Gespräche

Russland und Ukraine verhandeln über Gas-Transit

Russland und die Ukraine haben Gespräche über den Gas-Transit aufgenommen. Der aktuelle Vertrag läuft Ende 2019 aus. Von den Gesprächen in Berlin erhofft sich Wirtschaftsminister Altmaier auch Impulse für den Friedensprozess.

Erdöl Pipeline© James / Fotolia.com

Berlin - Begleitet vom Streit über die Ostsee-Pipeline Nord Stream 2 haben Russland und die Ukraine Gespräche über den Erdgas-Transit durch die Ukraine ab 2020 aufgenommen. Das erste Treffen auf Ministerebene fand am Dienstag unter Vermittlung Deutschlands und der EU in Berlin statt.
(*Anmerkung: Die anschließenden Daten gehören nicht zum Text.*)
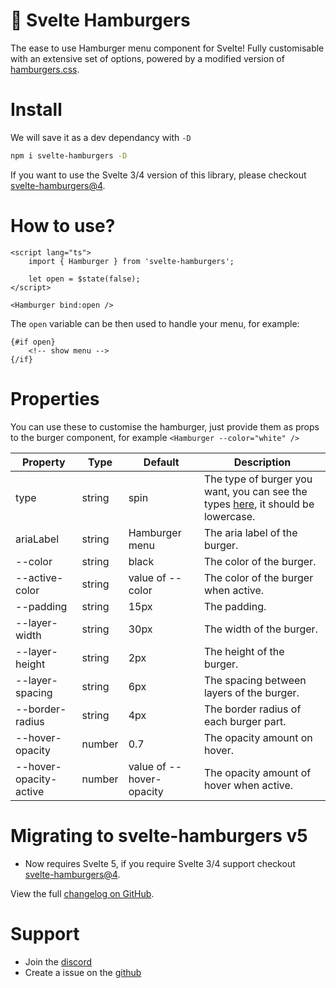 # 🍔 Svelte Hamburgers

The ease to use Hamburger menu component for Svelte! Fully customisable with an extensive set of options, powered by a modified version of [hamburgers.css](https://github.com/jonsuh/hamburgers).

<!-- Example of how to use svelte-hamburgers, [view the repl here](https://svelte.dev/repl/c94eebb874584f2fb62c0303738b7509?version=3.42.4)
[![](https://i.imgur.com/M12rZCQ.gif)](https://svelte.dev/repl/c94eebb874584f2fb62c0303738b7509?version=3.42.4) -->

# Install

We will save it as a dev dependancy with `-D`

```bash
npm i svelte-hamburgers -D
```

If you want to use the Svelte 3/4 version of this library, please checkout [svelte-hamburgers@4](https://www.npmjs.com/package/svelte-hamburgers/v/4.2.1).

# How to use?

```svelte
<script lang="ts">
    import { Hamburger } from 'svelte-hamburgers';

    let open = $state(false);
</script>

<Hamburger bind:open />
```

The `open` variable can be then used to handle your menu, for example:

```svelte
{#if open}
    <!-- show menu -->
{/if}
```

# Properties

You can use these to customise the hamburger, just provide them as props to the burger component, for example `<Hamburger --color="white" />`

| Property               | Type   | Default                  | Description                                                                                                                                           |
| ---------------------- | ------ | ------------------------ | ----------------------------------------------------------------------------------------------------------------------------------------------------- |
| type                   | string | spin                     | The type of burger you want, you can see the types [here](https://github.com/ghostdevv/svelte-hamburgers/blob/main/types.md), it should be lowercase. |
| ariaLabel              | string | Hamburger menu           | The aria label of the burger.                                                                                                                         |
| --color                | string | black                    | The color of the burger.                                                                                                                              |
| --active-color         | string | value of --color         | The color of the burger when active.                                                                                                                  |
| --padding              | string | 15px                     | The padding.                                                                                                                                          |
| --layer-width          | string | 30px                     | The width of the burger.                                                                                                                              |
| --layer-height         | string | 2px                      | The height of the burger.                                                                                                                             |
| --layer-spacing        | string | 6px                      | The spacing between layers of the burger.                                                                                                             |
| --border-radius        | string | 4px                      | The border radius of each burger part.                                                                                                                |
| --hover-opacity        | number | 0.7                      | The opacity amount on hover.                                                                                                                          |
| --hover-opacity-active | number | value of --hover-opacity | The opacity amount of hover when active.                                                                                                              |

# Migrating to svelte-hamburgers v5

-   Now requires Svelte 5, if you require Svelte 3/4 support checkout [svelte-hamburgers@4](https://www.npmjs.com/package/svelte-hamburgers/v/4.2.1).

View the full [changelog on GitHub](https://github.com/ghostdevv/svelte-hamburgers/releases).

# Support

-   Join the [discord](https://discord.gg/2Vd4wAjJnm)<br>
-   Create a issue on the [github](https://github.com/ghostdevv/svelte-hamburgers)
Bundeswirtschaftminister Peter Altmaier (CDU) sagte anschließend, er verspreche sich davon auch neuen Schwung für den Friedensprozess in der Ostukraine, wo sich russische Separatisten und Regierungstruppen seit vier Jahren bekämpfen. Die ersten Gespräche hätten in einer "sachlichen und konstruktiven Atmosphäre" stattgefunden.

Gas-Transit wichtige Einnahmequelle für Ukraine

Der Vertrag über die Lieferung russischen Erdgases über die Ukraine in die Europäische Union läuft Ende 2019 aus. Für den ukrainischen Staat geht es um eine zentrale Einnahmequelle. 2017 machte der Staatskonzern Naftogaz mit dem Transit von fast 94 Milliarden Kubikmetern Gas nach Westeuropa knapp 1,1 Milliarden Euro Gewinn; das entspricht mehr als vier Prozent der staatlichen Einnahmen.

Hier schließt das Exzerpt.